After some investigation, I found the problem is that clang-cl
also enables MSVC
flag in cmake, so the checking support for SSE4.1 uses check_flag(SSE4_1 /arch:SSE2) # SSE2 and above
(https://github.com/xiph/opus/blob/c9d5bea13e3cb7381bfa897a45d8bab4e7b767a7/cmake/OpusFunctions.cmake#L99), which is not good enough.
MSVC doesn't support to enable SSE4.1 seperately. It can only be enabled it by at least /arch:AVX
, otherwise disabled. See https://docs.microsoft.com/en-us/cpp/build/reference/arch-x86?view=msvc-170. But clang supports more flexible options -msse4.1
. So in this case, I'll recommend to use if (MSVC AND CMAKE_C_COMPILER_ID STREQUAL "MSVC")
to decide whether use /arch:xx
or -mxx
.
I have tested it in my situation and it works well. Any idea? If it's ok, I can file a PR for this. Any idea?

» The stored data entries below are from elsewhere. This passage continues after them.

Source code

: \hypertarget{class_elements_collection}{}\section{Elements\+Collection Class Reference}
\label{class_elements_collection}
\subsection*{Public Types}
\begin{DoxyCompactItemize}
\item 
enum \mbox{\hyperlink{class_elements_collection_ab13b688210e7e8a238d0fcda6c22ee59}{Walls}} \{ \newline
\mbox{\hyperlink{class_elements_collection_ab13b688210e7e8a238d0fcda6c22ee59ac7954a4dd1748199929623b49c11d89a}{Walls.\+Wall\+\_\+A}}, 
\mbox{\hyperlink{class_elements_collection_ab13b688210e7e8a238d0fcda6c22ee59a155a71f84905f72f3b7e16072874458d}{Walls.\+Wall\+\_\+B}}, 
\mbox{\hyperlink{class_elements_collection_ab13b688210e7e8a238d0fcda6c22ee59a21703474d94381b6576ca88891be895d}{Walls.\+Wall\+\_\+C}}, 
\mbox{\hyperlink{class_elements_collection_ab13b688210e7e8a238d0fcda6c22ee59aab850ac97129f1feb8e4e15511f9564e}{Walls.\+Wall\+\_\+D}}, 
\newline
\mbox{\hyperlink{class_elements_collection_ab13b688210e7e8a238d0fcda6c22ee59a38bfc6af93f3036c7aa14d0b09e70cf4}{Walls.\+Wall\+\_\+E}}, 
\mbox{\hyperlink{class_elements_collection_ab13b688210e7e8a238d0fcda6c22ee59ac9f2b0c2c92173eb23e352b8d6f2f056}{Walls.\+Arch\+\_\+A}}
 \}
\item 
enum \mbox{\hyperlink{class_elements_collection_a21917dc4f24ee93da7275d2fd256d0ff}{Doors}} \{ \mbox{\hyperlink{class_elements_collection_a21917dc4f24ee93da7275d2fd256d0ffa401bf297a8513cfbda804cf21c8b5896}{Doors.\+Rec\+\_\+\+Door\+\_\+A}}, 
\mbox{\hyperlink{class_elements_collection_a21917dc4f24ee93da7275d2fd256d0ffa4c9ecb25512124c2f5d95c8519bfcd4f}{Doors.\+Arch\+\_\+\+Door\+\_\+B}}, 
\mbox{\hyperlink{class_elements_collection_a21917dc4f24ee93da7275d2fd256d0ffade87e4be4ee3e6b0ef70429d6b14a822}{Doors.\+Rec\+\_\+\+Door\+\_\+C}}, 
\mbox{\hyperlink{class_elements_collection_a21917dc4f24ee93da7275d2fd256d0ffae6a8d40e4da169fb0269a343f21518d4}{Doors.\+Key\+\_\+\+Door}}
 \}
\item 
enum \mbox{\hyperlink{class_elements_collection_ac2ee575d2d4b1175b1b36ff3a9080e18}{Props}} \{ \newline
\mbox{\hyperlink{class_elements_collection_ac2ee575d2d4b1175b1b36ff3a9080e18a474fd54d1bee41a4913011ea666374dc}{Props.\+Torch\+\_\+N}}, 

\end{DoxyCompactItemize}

One more question, from the compliation I saw the /arch:AVX
or -mavx
have been added to all files, which will make runtime detection no useful. Any reason to do that? Is it possible to move AVX
optimization codes to seperate files so that we can only compile them with AVX
, and don't run them when runtime detection found no AVX
support?
Thanks!
Hi,
Clang-cl was never tested so not unexpected with bugs there.
I think you are correct regarding the file properties settings for MSVC is not set correctly, but need some more time refresh my memory. For runtime detection it should for sure only be applied on the corresponding files.
So in summary:
- Add support for clang-cl Opus CMake
- Revisit source file properties for MSVC and compiler flags.

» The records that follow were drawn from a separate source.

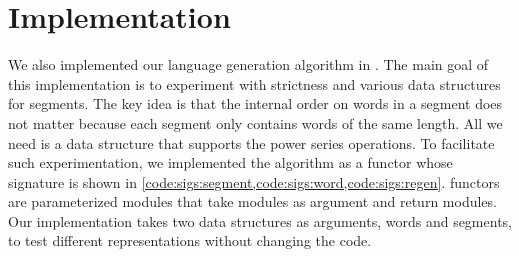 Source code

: \section{\ocaml Implementation}
\label{sec:ocaml}

\lstset{language=[Objective]Caml}

We also implemented our
language generation algorithm in \ocaml.
The main goal of this implementation is to experiment with strictness
and various data structures for segments. 
The key idea is that the internal order on words in a segment does not matter
because each segment only contains words of the same length.
All we need is a data structure that supports the power series
operations.
%
To facilitate such experimentation, we implemented the
algorithm as a functor whose signature is shown in
\cref{code:sigs:segment,code:sigs:word,code:sigs:regen}.
\ocaml{} functors are parameterized modules that take modules
as argument and return modules. Our implementation
takes two data structures as arguments, words and segments,
to test different representations without changing
the code.

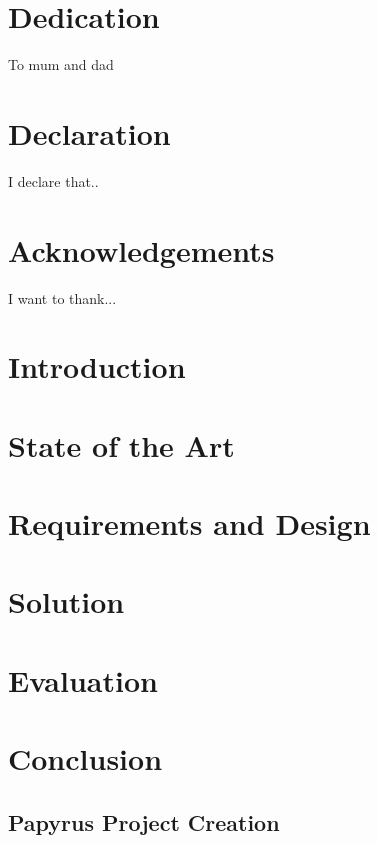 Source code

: \documentclass[12pt,twoside]{book}
\begin{document}
\chapter*{Dedication}
To mum and dad

\chapter*{Declaration}
I declare that..

\chapter*{Acknowledgements}
I want to thank...

\tableofcontents
\listoftables
\listoffigures

\chapter{Introduction}


\chapter{State of the Art}


\chapter{Requirements and Design}


\chapter{Solution}


\chapter{Evaluation}


\chapter{Conclusion}


\begin{appendices}
\chapter{Papyrus Project Creation}

\end{appendices}


\end{document}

Feel free to file PR, filing it on gitlab will make things easier to merge.
So regarding SSE4.1 there is no auto-vectorization for MSVC, so there is no compiler flag needed for SSE4.1 source.

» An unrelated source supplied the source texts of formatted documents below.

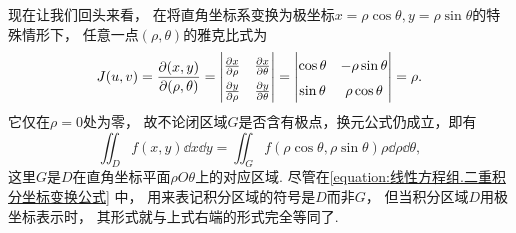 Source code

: 现在让我们回头来看，
在将直角坐标系变换为极坐标\(x = \rho \cos\theta, y = \rho \sin\theta\)的特殊情形下，
任意一点\((\rho,\theta)\)的雅克比式为\[
	J(u,v)
	= \jacobi{x,y}{\rho,\theta}
	= {\def\arraystretch{1.5} \begin{vmatrix}
		\pdv{x}{\rho} & \pdv{x}{\theta} \\
		\pdv{y}{\rho} & \pdv{y}{\theta}
	\end{vmatrix}}
	= \begin{vmatrix}
		\cos\theta & -\rho \sin\theta \\
		\sin\theta & \rho \cos\theta
	\end{vmatrix}
	= \rho.
\]
它仅在\(\rho = 0\)处为零，
故不论闭区域\(G\)是否含有极点，换元公式仍成立，即有\[
	\iint_D f(x,y) \dd{x} \dd{y}
	= \iint_G f(\rho \cos\theta,\rho \sin\theta) \rho \dd{\rho} \dd{\theta},
\]
这里\(G\)是\(D\)在直角坐标平面\(\rho O \theta\)上的对应区域.
尽管在\cref{equation:线性方程组.二重积分坐标变换公式} 中，
用来表记积分区域的符号是\(D\)而非\(G\)，
但当积分区域\(D\)用极坐标表示时，
其形式就与上式右端的形式完全等同了.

See (https://stackoverflow.com/a/64057905)
Regarding AVX in Opus there is no AVX optimizations currently, so either it's PRESUME_AVX which enabled it in all build or MAY_HAVE which is essentially no-op.
I am working on rewriting the intrinsic logic in cmake so will try to make more comments.
I've sent email to [email protected] to apply for gitlab forking permission for several days, but didn't get response so far. Could you please take a look so that I can fork and create PR on gitlab? Thanks!
Hiya, saw the mail, just behind.
No need to ask permission to fork! Once you have a PR, I'll be happy to look.
Sorry.. but the fork
button is grey, so I can't fork it.
So regarding SSE4.1 there is no auto-vectorization for MSVC, so there is no compiler flag needed for SSE4.1 source.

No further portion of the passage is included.